ENTRIES PROVIDED below:

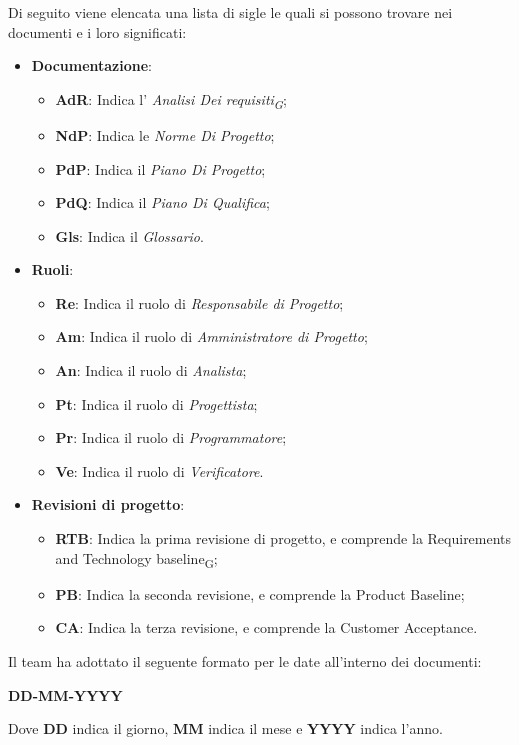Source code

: Di seguito viene elencata una lista di sigle le quali si possono trovare nei documenti e i loro significati:
\begin{itemize}
\item \textbf{Documentazione}:
	\begin{itemize}
	\item \textbf{AdR}: Indica l' \textit{Analisi Dei requisiti\textsubscript{G}};
	\item \textbf{NdP}: Indica le \textit{Norme Di Progetto};
	\item \textbf{PdP}: Indica il \textit{Piano Di Progetto};
	\item \textbf{PdQ}: Indica il \textit{Piano Di Qualifica};
	\item \textbf{Gls}: Indica il \textit{Glossario}.
	\end{itemize}
\item \textbf{Ruoli}:
	\begin{itemize}
	\item \textbf{Re}: Indica il ruolo di \textit{Responsabile di Progetto};
	\item \textbf{Am}: Indica il ruolo di \textit{Amministratore di Progetto};
	\item \textbf{An}: Indica il ruolo di \textit{Analista};
	\item \textbf{Pt}: Indica il ruolo di \textit{Progettista};
	\item \textbf{Pr}: Indica il ruolo di \textit{Programmatore};
	\item \textbf{Ve}: Indica il ruolo di \textit{Verificatore}.
	\end{itemize}
\item \textbf{Revisioni di progetto}:
	\begin{itemize}
		\item \textbf{RTB}: Indica la prima revisione di progetto, e comprende la Requirements and Technology baseline\textsubscript{G};
		\item \textbf{PB}: Indica la seconda revisione, e comprende la Product Baseline;
		\item \textbf{CA}: Indica la terza revisione, e comprende la Customer Acceptance.
	\end{itemize}
\end{itemize}
Il team ha adottato il seguente formato per le date all'interno dei documenti:
\begin{center}
    \large{\textbf{DD-MM-YYYY}}
\end{center}
Dove \textbf{DD} indica il giorno, \textbf{MM} indica il mese e \textbf{YYYY} indica l'anno.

End of ENTRIES PROVIDED.

PROBLEM:
Every entry above should be written out again verbatim, with no pictures included.

THE ANSWER:
Source code

: Di seguito viene elencata una lista di sigle le quali si possono trovare nei documenti e i loro significati:
\begin{itemize}
\item \textbf{Documentazione}:
	\begin{itemize}
	\item \textbf{AdR}: Indica l' \textit{Analisi Dei requisiti\textsubscript{G}};
	\item \textbf{NdP}: Indica le \textit{Norme Di Progetto};
	\item \textbf{PdP}: Indica il \textit{Piano Di Progetto};
	\item \textbf{PdQ}: Indica il \textit{Piano Di Qualifica};
	\item \textbf{Gls}: Indica il \textit{Glossario}.
	\end{itemize}
\item \textbf{Ruoli}:
	\begin{itemize}
	\item \textbf{Re}: Indica il ruolo di \textit{Responsabile di Progetto};
	\item \textbf{Am}: Indica il ruolo di \textit{Amministratore di Progetto};
	\item \textbf{An}: Indica il ruolo di \textit{Analista};
	\item \textbf{Pt}: Indica il ruolo di \textit{Progettista};
	\item \textbf{Pr}: Indica il ruolo di \textit{Programmatore};
	\item \textbf{Ve}: Indica il ruolo di \textit{Verificatore}.
	\end{itemize}
\item \textbf{Revisioni di progetto}:
	\begin{itemize}
		\item \textbf{RTB}: Indica la prima revisione di progetto, e comprende la Requirements and Technology baseline\textsubscript{G};
		\item \textbf{PB}: Indica la seconda revisione, e comprende la Product Baseline;
		\item \textbf{CA}: Indica la terza revisione, e comprende la Customer Acceptance.
	\end{itemize}
\end{itemize}
Il team ha adottato il seguente formato per le date all'interno dei documenti:
\begin{center}
    \large{\textbf{DD-MM-YYYY}}
\end{center}
Dove \textbf{DD} indica il giorno, \textbf{MM} indica il mese e \textbf{YYYY} indica l'anno.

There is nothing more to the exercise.